A lot of huffing and puffing this week has resulted in very little movement albeit a slow drift higher. Let's look at this S&P 500 chart. The index is still being sandwiched between the 50DMA and 200DMA (at 1,108 and 1,024 respectively) with the index closing Friday at 1,075.
As always, my advice is not to try and guess which way it will move, but rather to be in the correct position to take advantage of the next trend. As I've only just restarted this blog, let me put some numbers to the trade.
I will assume that every new trade can be split in two, so for simplicity I will assume 2 contracts. Markets can be volatile and this allows one to take profits from one contract and thereby leaving the second one to trade 'free'. If the trend continues then we will accumulate and as it reverses take profits.
So, on 22 Jan 2010, Short S&P 500 at 1,115 with 2 contracts.
We can now safely move our stop down to 1,105, with a guarantee of a 10 point gain (about 0.9%). The strategy now is as follows: if the index continues to rise we will close when it hits the SAR (about 1,085) and then the 50DMA (about 1,105); if the index starts to drop again then wait until it reaches the 200DMA.

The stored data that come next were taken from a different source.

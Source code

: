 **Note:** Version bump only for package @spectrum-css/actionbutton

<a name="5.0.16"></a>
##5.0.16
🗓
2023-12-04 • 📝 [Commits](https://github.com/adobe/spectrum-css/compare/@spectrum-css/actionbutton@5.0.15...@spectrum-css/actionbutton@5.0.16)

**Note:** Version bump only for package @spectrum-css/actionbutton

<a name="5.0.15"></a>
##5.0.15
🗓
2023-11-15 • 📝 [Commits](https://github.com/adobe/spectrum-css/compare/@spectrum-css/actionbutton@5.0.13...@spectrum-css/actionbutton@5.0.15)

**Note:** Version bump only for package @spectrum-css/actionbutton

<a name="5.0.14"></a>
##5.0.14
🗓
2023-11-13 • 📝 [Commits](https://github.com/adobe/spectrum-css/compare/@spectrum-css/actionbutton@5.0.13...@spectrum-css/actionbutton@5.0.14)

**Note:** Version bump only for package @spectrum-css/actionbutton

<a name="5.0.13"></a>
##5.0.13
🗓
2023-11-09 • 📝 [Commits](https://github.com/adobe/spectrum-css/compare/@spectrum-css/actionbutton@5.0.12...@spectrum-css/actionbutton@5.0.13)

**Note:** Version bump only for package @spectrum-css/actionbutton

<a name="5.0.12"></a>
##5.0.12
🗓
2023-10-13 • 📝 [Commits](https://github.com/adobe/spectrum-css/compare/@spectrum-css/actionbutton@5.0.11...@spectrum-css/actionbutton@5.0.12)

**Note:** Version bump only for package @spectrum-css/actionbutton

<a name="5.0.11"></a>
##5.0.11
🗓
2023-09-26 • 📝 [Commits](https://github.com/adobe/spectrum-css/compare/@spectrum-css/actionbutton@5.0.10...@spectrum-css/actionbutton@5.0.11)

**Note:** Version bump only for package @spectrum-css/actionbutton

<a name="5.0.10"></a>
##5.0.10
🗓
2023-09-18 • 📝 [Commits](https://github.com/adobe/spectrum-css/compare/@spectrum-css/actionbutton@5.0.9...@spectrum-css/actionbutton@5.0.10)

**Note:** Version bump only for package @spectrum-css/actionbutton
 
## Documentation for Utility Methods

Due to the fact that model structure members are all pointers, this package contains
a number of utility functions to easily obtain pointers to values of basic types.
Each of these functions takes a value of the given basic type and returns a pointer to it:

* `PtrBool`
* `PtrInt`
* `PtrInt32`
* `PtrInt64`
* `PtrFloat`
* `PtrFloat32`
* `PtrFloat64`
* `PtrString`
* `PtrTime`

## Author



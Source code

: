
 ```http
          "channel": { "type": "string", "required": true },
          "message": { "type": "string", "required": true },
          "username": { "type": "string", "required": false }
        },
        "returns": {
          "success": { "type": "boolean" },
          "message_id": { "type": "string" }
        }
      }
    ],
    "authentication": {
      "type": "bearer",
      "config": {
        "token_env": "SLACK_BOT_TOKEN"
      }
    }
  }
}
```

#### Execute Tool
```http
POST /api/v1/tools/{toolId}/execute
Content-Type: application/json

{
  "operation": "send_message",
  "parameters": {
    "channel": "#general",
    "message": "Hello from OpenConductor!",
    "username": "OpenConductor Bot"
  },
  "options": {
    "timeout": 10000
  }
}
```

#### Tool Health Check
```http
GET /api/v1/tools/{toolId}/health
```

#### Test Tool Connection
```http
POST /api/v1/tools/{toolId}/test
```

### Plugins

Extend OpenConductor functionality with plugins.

The point here is that we can now afford to be patient. Last week's newsletters seemed to be filling space saying that essentially nobody knows what's going to happen next. If this proves to be a minor correction and the upward trend continues, then we've made a bit of money. If this proves to be the start of another leg down, then we're in the right way round.
I will now tend to write at High Yield Times at the weekend unless one of the indicators is triggered, at which point I'll post during the week.